From the records below, transcribe exactly the lines that begin at the line with "2、**预编译**：通过语法" and end at the line with "1、js是单线程的，**为了", both included.

BEGIN RECORDS SHOWN

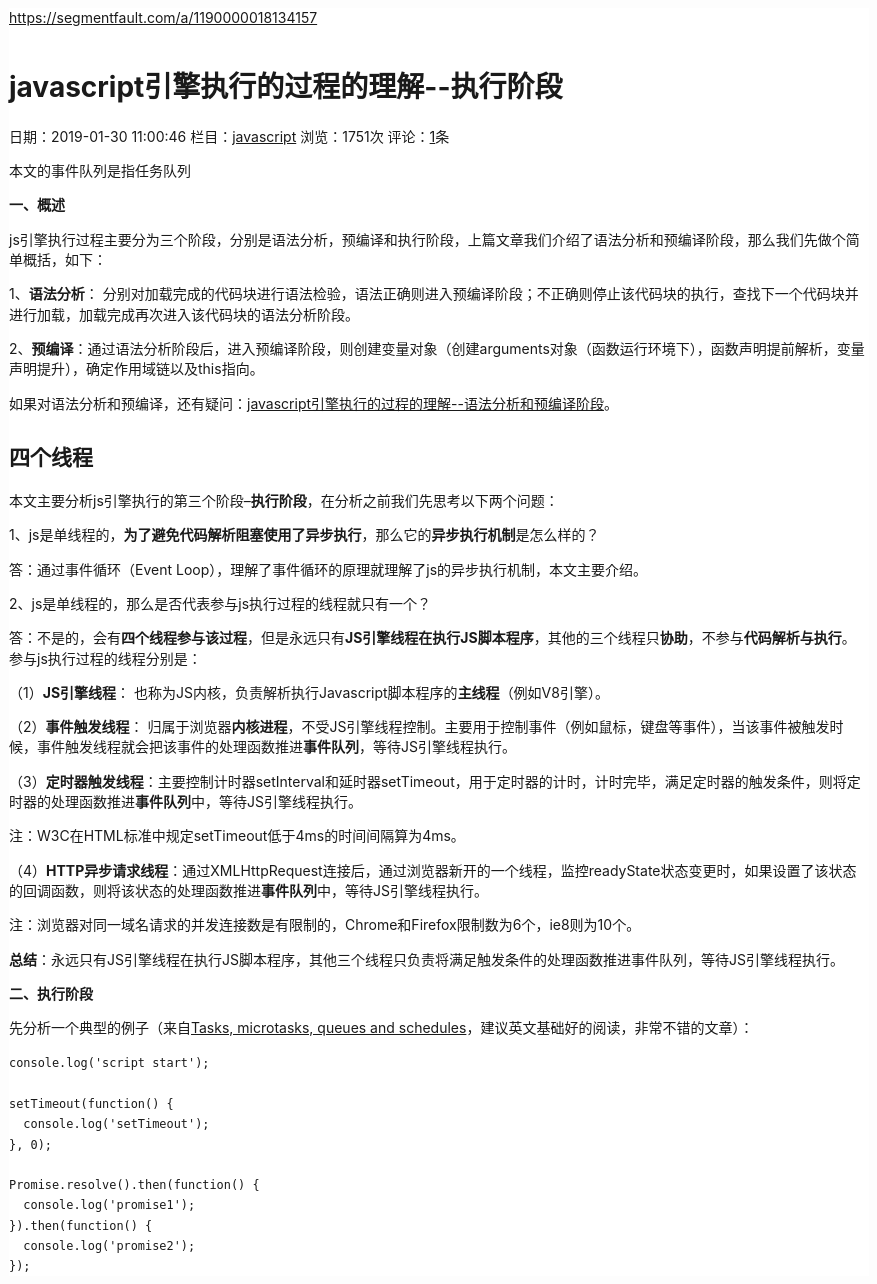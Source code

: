 https://segmentfault.com/a/1190000018134157

# javascript引擎执行的过程的理解--执行阶段

 日期：2019-01-30 11:00:46 栏目：[javascript](https://www.mwcxs.top/category/7.html) 浏览：1751次 评论：[1](javascript:void(0);)条





本文的事件队列是指任务队列

**一、概述**

js引擎执行过程主要分为三个阶段，分别是语法分析，预编译和执行阶段，上篇文章我们介绍了语法分析和预编译阶段，那么我们先做个简单概括，如下：

1、**语法分析**： 分别对加载完成的代码块进行语法检验，语法正确则进入预编译阶段；不正确则停止该代码块的执行，查找下一个代码块并进行加载，加载完成再次进入该代码块的语法分析阶段。

2、**预编译**：通过语法分析阶段后，进入预编译阶段，则创建变量对象（创建arguments对象（函数运行环境下），函数声明提前解析，变量声明提升），确定作用域链以及this指向。

如果对语法分析和预编译，还有疑问：[javascript引擎执行的过程的理解--语法分析和预编译阶段](https://www.mwcxs.top/page/533.html)。



## 四个线程

本文主要分析js引擎执行的第三个阶段–**执行阶段**，在分析之前我们先思考以下两个问题：

1、js是单线程的，**为了避免代码解析阻塞使用了异步执行**，那么它的**异步执行机制**是怎么样的？

答：通过事件循环（Event Loop），理解了事件循环的原理就理解了js的异步执行机制，本文主要介绍。

2、js是单线程的，那么是否代表参与js执行过程的线程就只有一个？

答：不是的，会有**四个线程参与该过程**，但是永远只有**JS引擎线程在执行JS脚本程序**，其他的三个线程只**协助**，不参与**代码解析与执行**。参与js执行过程的线程分别是：

（1）**JS引擎线程**： 也称为JS内核，负责解析执行Javascript脚本程序的**主线程**（例如V8引擎）。

（2）**事件触发线程**： 归属于浏览器**内核进程**，不受JS引擎线程控制。主要用于控制事件（例如鼠标，键盘等事件），当该事件被触发时候，事件触发线程就会把该事件的处理函数推进**事件队列**，等待JS引擎线程执行。

（3）**定时器触发线程**：主要控制计时器setInterval和延时器setTimeout，用于定时器的计时，计时完毕，满足定时器的触发条件，则将定时器的处理函数推进**事件队列**中，等待JS引擎线程执行。

注：W3C在HTML标准中规定setTimeout低于4ms的时间间隔算为4ms。

（4）**HTTP异步请求线程**：通过XMLHttpRequest连接后，通过浏览器新开的一个线程，监控readyState状态变更时，如果设置了该状态的回调函数，则将该状态的处理函数推进**事件队列**中，等待JS引擎线程执行。

注：浏览器对同一域名请求的并发连接数是有限制的，Chrome和Firefox限制数为6个，ie8则为10个。



**总结**：永远只有JS引擎线程在执行JS脚本程序，其他三个线程只负责将满足触发条件的处理函数推进事件队列，等待JS引擎线程执行。



**二、执行阶段**

先分析一个典型的例子（来自[Tasks, microtasks, queues and schedules](https://jakearchibald.com/2015/tasks-microtasks-queues-and-schedules/)，建议英文基础好的阅读，非常不错的文章）：

```
console.log('script start');

setTimeout(function() {
  console.log('setTimeout');
}, 0);

Promise.resolve().then(function() {
  console.log('promise1');
}).then(function() {
  console.log('promise2');
});

```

END RECORDS SHOWN

WRITTEN RESPONSE.
2、**预编译**：通过语法分析阶段后，进入预编译阶段，则创建变量对象（创建arguments对象（函数运行环境下），函数声明提前解析，变量声明提升），确定作用域链以及this指向。

如果对语法分析和预编译，还有疑问：[javascript引擎执行的过程的理解--语法分析和预编译阶段](https://www.mwcxs.top/page/533.html)。



## 四个线程

本文主要分析js引擎执行的第三个阶段–**执行阶段**，在分析之前我们先思考以下两个问题：

1、js是单线程的，**为了避免代码解析阻塞使用了异步执行**，那么它的**异步执行机制**是怎么样的？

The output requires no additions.